Мама с наслаждением отхлебнула глоток из чашки.

– Вот спасибо, что ты согрела мне чай, Мэри, он меня подкрепит. Кстати, там Мэт, должно быть, будет пить хороший чай, Индия славится чаем и пряностями. Холодный чай будет его освежать в жару.

Затем, помолчав, она прибавила:

– А отчего ты не налила чашечку и себе?

– Не хочу. Мне что-то нездоровится сегодня, мама.

– Ты и в самом деле плохо выглядишь последние дни. Бела как бумага.

Из своих детей миссис Броуди меньше всех любила Мэри. Но, лишившись своего любимца Мэтью, она почувствовала, что Мэри стала ей как-то ближе.

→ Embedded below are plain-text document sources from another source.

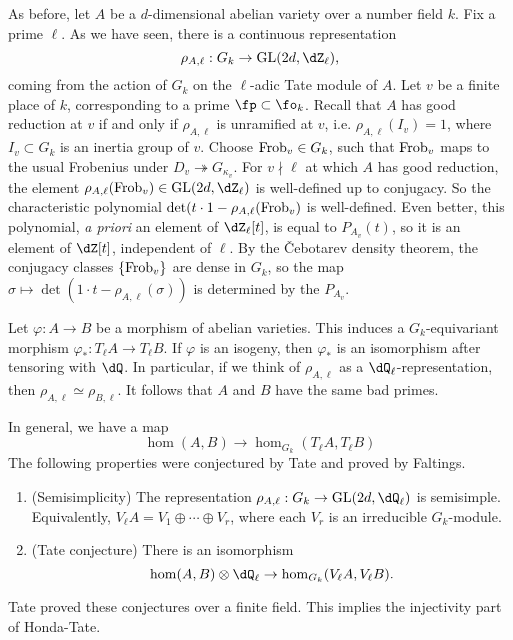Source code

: As before, let $A$ be a $d$-dimensional abelian variety over a number field 
$k$. Fix a prime $\ell$. As we have seen, there is a continuous representation 
\[
  \rho_{A,\ell} : G_k \to \gl{2 d}{\dZ_\ell} \text{,}
\]
coming from the action of $G_k$ on the $\ell$-adic Tate module of $A$. Let $v$ 
be a finite place of $k$, corresponding to a prime $\fp\subset \fo_k$. Recall 
that $A$ has good reduction at $v$ if and only if $\rho_{A,\ell}$ is unramified 
at $v$, i.e. $\rho_{A,\ell}(I_v)=1$, where $I_v\subset G_k$ is an inertia 
group of $v$. Choose $\mathrm{Frob}_v\in G_k$, such that $\mathrm{Frob}_v$ maps to the usual 
Frobenius under $D_v \twoheadrightarrow G_{\kappa_v}$. For $v\nmid \ell$ at 
which $A$ has good reduction, the element 
$\rho_{A,\ell}(\frob_v)\in \gl{2 d}{\dZ_\ell}$ is well-defined up 
to conjugacy. So the characteristic polynomial 
$\det(t\cdot 1-\rho_{A,\ell}(\mathrm{Frob}_v)$ is well-defined. Even better, this 
polynomial, \emph{a priori} an element of $\dZ_\ell[t]$, is equal to 
$P_{A_v}(t)$, so it is an element of $\dZ[t]$, independent of $\ell$. By the 
\v Cebotarev density theorem, the conjugacy classes $\{\mathrm{Frob}_v\}$ are dense 
in $G_k$, so the map 
$\sigma\mapsto \det(1\cdot t-\rho_{A,\ell}(\sigma))$ is determined by the 
$P_{A_v}$. 

Let $\varphi:A\to B$ be a morphism of abelian varieties. This induces a 
$G_k$-equivariant morphism $\varphi_\ast:T_\ell A \to T_\ell B$. If $\varphi$ 
is an isogeny, then $\varphi_\ast$ is an isomorphism after tensoring with 
$\dQ$. In particular, if we think of $\rho_{A,\ell}$ as a 
$\dQ_\ell$-representation, then $\rho_{A,\ell}\simeq \rho_{B,\ell}$. It follows 
that $A$ and $B$ have the same bad primes. 

In general, we have a map 
\[
  \hom(A,B) \to \hom_{G_k}(T_\ell A,T_\ell B)
\]
The following properties were conjectured by Tate and proved by Faltings. 
\begin{enumerate}
  \item (Semisimplicity) The representation 
    $\rho_{A,\ell}:G_k \to \gl{2 d}{\dQ_\ell}$ is semisimple. 
    Equivalently, $V_\ell A = V_1 \oplus \cdots \oplus V_r$, where each 
    $V_r$ is an irreducible $G_k$-module. 
  \item (Tate conjecture) There is an isomorphism 
    \[
      \hom(A,B)\otimes\dQ_\ell \to \hom_{G_k}(V_\ell A,V_\ell B) \text{.}
    \]
\end{enumerate}

Tate proved these conjectures over a finite field. This implies the injectivity 
part of Honda-Tate.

– Сегодня мы уборку делать не будем, ни ты, ни я. Мы обе заслужили отдых после той гонки, что была у нас последнее время. Я попробую, пожалуй, развлечься чтением, а ты сегодня сходи за покупками, подыши свежим воздухом. В такой сухой и солнечный день полезно пройтись. Давай запишем, что надо купить.

Они выяснили, каких продуктов недостаточно в кладовой, и Мэри записала все на бумажку, не надеясь на свою предательскую память. Закупки в различных лавках были делом сложным, так как деньги на хозяйство выдавались не щедро и они старались все закупать как можно дешевле.

– Можно будет перестать брать маленькие булочки в пекарне, раз Мэта нет. Отец до них не дотрагивается. Скажешь там, чтобы их больше не присылали, – наказывала мама. – Господи, как вспомню, что мальчика нет, дом кажется таким пустым! Мне доставляло столько удовольствия угощать его каким-нибудь вкусным блюдом.